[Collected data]
════════
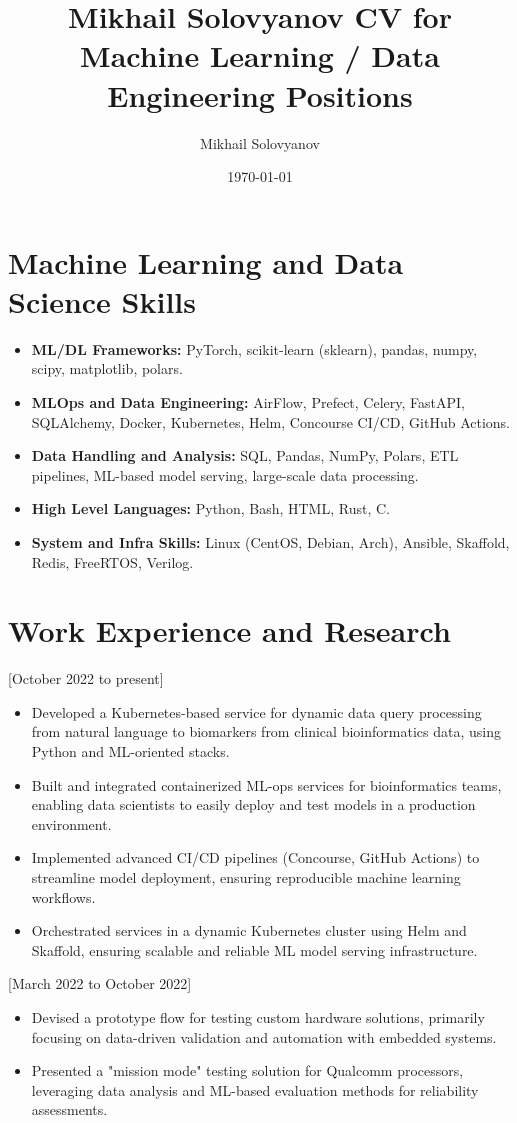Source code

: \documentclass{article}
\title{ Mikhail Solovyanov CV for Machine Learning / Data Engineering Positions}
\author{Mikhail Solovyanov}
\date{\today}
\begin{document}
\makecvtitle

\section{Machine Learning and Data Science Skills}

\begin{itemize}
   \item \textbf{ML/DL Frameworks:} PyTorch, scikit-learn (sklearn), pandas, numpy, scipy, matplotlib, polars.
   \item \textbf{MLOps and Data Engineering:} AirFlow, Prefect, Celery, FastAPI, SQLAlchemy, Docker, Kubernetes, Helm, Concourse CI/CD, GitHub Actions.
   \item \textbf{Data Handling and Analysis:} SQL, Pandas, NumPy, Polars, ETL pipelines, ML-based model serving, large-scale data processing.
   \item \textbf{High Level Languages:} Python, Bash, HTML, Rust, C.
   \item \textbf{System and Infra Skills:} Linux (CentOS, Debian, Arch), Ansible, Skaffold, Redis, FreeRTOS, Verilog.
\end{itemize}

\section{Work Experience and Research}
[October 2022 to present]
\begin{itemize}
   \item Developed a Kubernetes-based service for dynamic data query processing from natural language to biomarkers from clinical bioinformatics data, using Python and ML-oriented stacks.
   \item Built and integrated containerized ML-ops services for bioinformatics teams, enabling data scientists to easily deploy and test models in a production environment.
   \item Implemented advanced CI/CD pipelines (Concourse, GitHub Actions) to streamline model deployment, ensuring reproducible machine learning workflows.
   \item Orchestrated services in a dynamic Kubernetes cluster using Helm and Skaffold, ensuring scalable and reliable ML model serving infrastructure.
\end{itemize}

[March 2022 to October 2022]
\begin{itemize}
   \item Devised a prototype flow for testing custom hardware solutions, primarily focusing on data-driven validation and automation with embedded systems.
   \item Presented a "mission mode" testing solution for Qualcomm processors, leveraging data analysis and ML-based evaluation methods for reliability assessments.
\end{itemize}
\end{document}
════════
- **Exercise aim**:
Answer with a single number, the count of lines in the data that contain "Mikhail".

- **Task result**:
2